I’ve used a different reference temperature in my latest study. I used the median of historical daily average temperatures as the reference temperature. For example, in my study cold days in Melbourne are those below a daily average temperature of 14.7°C. All daily average temperatures above 14.7°C are considered hot.
Using the median as the reference temperature creates a 50/50 split between what’s considered hot and cold.
Comparing the results
As well as using a different reference temperature, I used national death record data to estimate temperature-related deaths for six climate zones. They range from areas with a “hot humid summer” in the north and areas of “mild/warm summers and cold winters” in Tasmania, the ACT and parts of NSW and Victoria.
The other studies I mentioned used data for many cities from around the world, but only included the three largest Australian capitals (Sydney, Melbourne and Brisbane).
In my study, I estimated 2% of deaths in Australia between 2006 and 2017 were due to the heat.

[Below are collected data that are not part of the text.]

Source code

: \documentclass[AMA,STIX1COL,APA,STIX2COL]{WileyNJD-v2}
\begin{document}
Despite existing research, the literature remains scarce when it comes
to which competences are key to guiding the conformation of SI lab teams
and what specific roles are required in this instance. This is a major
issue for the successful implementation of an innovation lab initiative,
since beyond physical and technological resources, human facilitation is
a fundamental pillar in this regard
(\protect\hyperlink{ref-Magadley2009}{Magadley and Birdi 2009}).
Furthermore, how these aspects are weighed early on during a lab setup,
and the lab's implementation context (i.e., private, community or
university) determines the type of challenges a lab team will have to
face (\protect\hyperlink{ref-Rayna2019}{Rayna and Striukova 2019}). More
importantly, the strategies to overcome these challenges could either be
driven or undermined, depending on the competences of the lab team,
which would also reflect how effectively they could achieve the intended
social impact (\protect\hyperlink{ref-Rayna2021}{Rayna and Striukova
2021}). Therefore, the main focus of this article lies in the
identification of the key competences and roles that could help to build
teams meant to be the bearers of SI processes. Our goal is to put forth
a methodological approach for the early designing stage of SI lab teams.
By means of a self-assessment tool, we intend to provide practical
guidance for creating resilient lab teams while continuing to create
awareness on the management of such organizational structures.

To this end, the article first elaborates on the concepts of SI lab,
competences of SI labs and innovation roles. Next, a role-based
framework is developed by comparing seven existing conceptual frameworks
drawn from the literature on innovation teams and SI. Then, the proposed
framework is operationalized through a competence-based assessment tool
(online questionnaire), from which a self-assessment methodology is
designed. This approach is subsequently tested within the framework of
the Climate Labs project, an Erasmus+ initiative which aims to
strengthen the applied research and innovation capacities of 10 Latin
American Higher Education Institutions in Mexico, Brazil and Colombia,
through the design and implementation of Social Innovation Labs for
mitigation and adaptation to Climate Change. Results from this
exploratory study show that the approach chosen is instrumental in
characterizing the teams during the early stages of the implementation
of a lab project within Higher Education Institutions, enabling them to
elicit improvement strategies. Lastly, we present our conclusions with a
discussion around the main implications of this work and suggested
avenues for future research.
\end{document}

In the three warmer climate zones this number was higher, ranging from 4.5% to 9.1% of deaths. However, as the majority of the population lives in the second coldest climate zone (warm summer, cold winter), this brings down the national estimate.
In the coldest climate zone, 3.6% of deaths were due to the cold and the heat was less dangerous.
These estimates are notably different to those in The Lancetstudy where the total for Sydney, Melbourne and Brisbane had 6.5% of deaths associated with cold temperatures, but only 0.5% of deaths due to the heat.
The difference between these results suggests the need to explore alternative approaches for estimating temperature-related deaths.
Future research should assess whether changing the reference temperature impacts the estimates of temperature-related deaths for other countries.
Finally, accounting for climate zones is another important factor that will affect the balance between the danger of cold and heat.